Collected data:
========
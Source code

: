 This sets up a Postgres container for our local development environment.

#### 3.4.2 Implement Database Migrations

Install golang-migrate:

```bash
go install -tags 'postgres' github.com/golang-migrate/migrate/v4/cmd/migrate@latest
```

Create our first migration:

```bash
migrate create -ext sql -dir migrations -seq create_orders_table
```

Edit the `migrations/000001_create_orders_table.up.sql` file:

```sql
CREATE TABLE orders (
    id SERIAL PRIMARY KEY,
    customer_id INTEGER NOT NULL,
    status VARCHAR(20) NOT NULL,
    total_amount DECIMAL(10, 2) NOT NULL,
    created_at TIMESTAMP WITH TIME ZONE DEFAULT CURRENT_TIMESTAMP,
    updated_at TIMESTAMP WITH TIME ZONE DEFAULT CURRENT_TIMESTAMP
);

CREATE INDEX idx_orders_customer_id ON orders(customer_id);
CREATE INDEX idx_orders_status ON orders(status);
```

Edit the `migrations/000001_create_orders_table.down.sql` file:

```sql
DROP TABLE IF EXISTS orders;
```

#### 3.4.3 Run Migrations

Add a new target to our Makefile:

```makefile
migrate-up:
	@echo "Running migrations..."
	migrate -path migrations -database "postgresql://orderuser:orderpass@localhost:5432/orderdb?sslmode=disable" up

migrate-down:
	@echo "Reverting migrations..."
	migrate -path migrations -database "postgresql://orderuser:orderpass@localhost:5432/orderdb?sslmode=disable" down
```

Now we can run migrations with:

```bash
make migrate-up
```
========
» About this task
Would you copy out each record precisely as it stands?

» Task result
Source code

: This sets up a Postgres container for our local development environment.

#### 3.4.2 Implement Database Migrations

Install golang-migrate:

```bash
go install -tags 'postgres' github.com/golang-migrate/migrate/v4/cmd/migrate@latest
```

Create our first migration:

```bash
migrate create -ext sql -dir migrations -seq create_orders_table
```

Edit the `migrations/000001_create_orders_table.up.sql` file:

```sql
CREATE TABLE orders (
    id SERIAL PRIMARY KEY,
    customer_id INTEGER NOT NULL,
    status VARCHAR(20) NOT NULL,
    total_amount DECIMAL(10, 2) NOT NULL,
    created_at TIMESTAMP WITH TIME ZONE DEFAULT CURRENT_TIMESTAMP,
    updated_at TIMESTAMP WITH TIME ZONE DEFAULT CURRENT_TIMESTAMP
);

CREATE INDEX idx_orders_customer_id ON orders(customer_id);
CREATE INDEX idx_orders_status ON orders(status);
```

Edit the `migrations/000001_create_orders_table.down.sql` file:

```sql
DROP TABLE IF EXISTS orders;
```

#### 3.4.3 Run Migrations

Add a new target to our Makefile:

```makefile
migrate-up:
	@echo "Running migrations..."
	migrate -path migrations -database "postgresql://orderuser:orderpass@localhost:5432/orderdb?sslmode=disable" up

migrate-down:
	@echo "Reverting migrations..."
	migrate -path migrations -database "postgresql://orderuser:orderpass@localhost:5432/orderdb?sslmode=disable" down
```

Now we can run migrations with:

```bash
make migrate-up
```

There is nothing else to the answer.